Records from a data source
┄┄┄┄┄┄┄┄┄┄┄┄┄┄┄┄┄┄┄┄
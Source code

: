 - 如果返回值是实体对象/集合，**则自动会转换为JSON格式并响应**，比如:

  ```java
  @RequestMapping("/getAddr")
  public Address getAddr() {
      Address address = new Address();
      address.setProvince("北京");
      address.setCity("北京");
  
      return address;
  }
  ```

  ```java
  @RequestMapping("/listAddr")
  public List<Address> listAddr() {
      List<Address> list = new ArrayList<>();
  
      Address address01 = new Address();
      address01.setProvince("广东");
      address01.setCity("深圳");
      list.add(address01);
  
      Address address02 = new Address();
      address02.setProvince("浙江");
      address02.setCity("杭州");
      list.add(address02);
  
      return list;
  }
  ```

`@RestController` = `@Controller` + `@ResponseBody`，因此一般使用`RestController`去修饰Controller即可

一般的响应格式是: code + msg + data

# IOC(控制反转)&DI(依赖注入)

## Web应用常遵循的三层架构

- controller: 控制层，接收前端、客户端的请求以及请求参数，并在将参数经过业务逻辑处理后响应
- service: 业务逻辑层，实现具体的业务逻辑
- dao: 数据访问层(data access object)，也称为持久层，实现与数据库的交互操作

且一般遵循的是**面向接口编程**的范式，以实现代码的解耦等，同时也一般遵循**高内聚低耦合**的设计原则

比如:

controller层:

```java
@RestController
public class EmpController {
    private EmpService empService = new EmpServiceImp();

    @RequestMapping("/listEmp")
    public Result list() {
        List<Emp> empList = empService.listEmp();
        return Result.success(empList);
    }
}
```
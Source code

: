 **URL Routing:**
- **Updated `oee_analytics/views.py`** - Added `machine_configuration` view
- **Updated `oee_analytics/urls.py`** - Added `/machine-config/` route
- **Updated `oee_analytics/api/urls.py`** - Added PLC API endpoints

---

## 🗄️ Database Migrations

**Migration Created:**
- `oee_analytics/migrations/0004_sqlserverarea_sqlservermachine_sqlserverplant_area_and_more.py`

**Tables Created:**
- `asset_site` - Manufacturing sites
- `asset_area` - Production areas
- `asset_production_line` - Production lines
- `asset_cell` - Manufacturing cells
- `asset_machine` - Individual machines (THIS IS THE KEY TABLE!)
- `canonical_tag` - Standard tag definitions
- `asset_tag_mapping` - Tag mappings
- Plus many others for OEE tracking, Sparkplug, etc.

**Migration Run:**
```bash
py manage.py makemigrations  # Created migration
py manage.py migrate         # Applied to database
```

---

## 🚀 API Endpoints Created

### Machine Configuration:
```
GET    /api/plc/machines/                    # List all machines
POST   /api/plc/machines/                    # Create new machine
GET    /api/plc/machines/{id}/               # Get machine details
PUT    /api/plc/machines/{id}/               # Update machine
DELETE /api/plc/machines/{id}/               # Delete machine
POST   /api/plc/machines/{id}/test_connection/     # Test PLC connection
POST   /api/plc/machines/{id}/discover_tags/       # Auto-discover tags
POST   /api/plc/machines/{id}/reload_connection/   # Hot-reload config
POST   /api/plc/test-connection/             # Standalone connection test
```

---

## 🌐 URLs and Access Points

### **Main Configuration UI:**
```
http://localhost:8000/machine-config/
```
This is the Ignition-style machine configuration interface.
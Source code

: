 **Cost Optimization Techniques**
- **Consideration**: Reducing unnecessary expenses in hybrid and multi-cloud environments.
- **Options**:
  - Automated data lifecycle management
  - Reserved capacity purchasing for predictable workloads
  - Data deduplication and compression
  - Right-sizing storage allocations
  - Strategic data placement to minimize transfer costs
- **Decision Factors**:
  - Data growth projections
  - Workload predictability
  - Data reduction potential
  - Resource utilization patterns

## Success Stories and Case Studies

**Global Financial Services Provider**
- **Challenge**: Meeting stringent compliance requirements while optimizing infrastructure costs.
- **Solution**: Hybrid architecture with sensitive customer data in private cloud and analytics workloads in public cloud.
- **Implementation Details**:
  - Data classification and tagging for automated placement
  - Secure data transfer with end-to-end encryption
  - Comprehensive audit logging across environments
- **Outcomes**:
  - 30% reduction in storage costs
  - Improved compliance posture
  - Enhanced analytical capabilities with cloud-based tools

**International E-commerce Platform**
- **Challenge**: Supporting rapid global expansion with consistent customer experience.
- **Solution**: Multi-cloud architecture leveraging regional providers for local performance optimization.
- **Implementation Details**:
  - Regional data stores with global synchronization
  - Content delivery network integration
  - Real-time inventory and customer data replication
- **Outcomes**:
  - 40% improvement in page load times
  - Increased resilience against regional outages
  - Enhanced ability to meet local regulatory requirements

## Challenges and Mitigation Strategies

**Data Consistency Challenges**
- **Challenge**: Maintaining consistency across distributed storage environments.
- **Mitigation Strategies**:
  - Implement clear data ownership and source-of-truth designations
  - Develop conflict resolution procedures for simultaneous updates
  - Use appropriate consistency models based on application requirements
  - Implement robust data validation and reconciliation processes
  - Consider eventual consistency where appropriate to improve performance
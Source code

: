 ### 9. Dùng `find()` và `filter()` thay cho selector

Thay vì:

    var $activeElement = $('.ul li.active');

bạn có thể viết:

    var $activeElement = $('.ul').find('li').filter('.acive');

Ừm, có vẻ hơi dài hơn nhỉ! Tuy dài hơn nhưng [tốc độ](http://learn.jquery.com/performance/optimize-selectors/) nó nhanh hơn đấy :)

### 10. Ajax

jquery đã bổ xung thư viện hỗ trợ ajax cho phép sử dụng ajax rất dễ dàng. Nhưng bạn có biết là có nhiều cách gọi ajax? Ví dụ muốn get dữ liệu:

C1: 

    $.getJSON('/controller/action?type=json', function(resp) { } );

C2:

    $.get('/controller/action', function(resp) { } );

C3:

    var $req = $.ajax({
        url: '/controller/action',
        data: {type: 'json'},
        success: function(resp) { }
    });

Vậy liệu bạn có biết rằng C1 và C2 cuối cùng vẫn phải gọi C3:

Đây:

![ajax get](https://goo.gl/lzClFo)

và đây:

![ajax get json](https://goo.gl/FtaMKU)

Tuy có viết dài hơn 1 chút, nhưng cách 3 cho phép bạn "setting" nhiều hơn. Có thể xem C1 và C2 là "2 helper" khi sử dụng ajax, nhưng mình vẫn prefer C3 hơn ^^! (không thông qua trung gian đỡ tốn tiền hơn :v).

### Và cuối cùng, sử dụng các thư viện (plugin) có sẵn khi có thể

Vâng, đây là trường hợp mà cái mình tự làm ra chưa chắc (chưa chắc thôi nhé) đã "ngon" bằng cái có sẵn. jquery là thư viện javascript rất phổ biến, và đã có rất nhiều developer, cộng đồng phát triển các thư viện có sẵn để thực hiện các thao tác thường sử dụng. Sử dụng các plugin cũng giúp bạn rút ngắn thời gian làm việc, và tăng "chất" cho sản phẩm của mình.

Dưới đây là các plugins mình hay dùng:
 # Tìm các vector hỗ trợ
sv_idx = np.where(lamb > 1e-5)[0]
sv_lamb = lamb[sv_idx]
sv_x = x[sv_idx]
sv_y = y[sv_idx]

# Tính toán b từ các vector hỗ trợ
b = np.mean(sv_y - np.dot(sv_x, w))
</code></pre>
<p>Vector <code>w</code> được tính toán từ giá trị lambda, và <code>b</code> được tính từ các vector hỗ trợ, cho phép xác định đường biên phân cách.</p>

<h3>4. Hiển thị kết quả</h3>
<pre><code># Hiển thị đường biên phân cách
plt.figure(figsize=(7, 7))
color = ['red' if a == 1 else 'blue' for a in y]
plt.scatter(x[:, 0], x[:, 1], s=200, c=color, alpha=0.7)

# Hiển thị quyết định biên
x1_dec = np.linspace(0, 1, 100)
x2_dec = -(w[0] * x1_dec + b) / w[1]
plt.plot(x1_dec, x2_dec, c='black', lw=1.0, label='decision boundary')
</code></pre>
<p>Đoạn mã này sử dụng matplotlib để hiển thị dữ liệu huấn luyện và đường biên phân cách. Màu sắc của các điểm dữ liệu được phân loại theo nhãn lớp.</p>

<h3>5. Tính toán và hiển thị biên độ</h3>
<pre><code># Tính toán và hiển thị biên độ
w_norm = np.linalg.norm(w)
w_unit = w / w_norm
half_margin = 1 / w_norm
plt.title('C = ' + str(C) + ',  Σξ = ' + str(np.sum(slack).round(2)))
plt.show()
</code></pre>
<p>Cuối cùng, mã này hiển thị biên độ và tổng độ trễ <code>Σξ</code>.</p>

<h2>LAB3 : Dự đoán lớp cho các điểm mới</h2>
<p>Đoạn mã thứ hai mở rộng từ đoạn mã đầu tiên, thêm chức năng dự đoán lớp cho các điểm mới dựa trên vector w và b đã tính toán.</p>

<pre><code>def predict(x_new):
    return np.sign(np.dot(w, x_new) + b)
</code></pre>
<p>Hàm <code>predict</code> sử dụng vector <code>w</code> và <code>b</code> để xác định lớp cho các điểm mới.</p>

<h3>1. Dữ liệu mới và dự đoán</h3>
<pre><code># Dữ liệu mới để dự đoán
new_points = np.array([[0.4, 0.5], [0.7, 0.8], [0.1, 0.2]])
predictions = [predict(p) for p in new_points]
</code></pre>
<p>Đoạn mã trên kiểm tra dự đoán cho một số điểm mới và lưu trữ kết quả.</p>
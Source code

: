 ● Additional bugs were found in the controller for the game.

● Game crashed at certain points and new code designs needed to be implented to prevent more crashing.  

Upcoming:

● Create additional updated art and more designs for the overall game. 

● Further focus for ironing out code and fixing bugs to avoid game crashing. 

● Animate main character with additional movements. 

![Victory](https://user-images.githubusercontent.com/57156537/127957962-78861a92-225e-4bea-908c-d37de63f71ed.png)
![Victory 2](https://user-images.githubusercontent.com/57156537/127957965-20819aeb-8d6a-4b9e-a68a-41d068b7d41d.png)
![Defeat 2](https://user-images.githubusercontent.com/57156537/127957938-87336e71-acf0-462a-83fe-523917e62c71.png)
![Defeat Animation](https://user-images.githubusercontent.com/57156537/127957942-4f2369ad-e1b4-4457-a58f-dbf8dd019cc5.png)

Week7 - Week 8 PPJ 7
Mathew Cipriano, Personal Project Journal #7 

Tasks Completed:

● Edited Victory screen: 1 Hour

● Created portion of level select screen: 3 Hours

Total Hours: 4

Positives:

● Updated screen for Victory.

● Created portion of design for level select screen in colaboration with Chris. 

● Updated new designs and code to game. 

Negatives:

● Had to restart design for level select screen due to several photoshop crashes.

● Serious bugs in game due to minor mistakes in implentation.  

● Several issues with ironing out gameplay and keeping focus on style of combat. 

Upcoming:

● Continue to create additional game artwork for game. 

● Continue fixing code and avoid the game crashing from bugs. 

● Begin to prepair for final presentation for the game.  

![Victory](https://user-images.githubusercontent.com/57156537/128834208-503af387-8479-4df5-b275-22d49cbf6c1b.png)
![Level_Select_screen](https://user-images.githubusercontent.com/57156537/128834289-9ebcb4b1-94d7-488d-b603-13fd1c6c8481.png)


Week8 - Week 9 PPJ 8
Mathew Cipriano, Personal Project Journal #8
┄┄┄┄┄┄┄┄┄┄┄┄┄┄┄┄┄┄┄┄
WHAT THE EXERCISE ASKS:
For every line above that includes the word "định", return the line.

OUTPUT OF THE TASK:
<p>Vector <code>w</code> được tính toán từ giá trị lambda, và <code>b</code> được tính từ các vector hỗ trợ, cho phép xác định đường biên phân cách.</p>
# Hiển thị quyết định biên
<p>Hàm <code>predict</code> sử dụng vector <code>w</code> và <code>b</code> để xác định lớp cho các điểm mới.</p>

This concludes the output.